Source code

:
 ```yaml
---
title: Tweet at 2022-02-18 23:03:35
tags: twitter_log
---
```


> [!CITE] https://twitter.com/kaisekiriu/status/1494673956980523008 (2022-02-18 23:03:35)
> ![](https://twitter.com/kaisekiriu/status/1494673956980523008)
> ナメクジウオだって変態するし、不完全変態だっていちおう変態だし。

== == ==

[WORK INSTRUCTIONS]:
So that nothing is lost, write out each record exactly as it appears above.

[ANSWER TO THE PROBLEM]:
Source code

:
 ```yaml
---
title: Tweet at 2022-02-18 23:03:35
tags: twitter_log
---
```


> [!CITE] https://twitter.com/kaisekiriu/status/1494673956980523008 (2022-02-18 23:03:35)
> ![](https://twitter.com/kaisekiriu/status/1494673956980523008)
> ナメクジウオだって変態するし、不完全変態だっていちおう変態だし。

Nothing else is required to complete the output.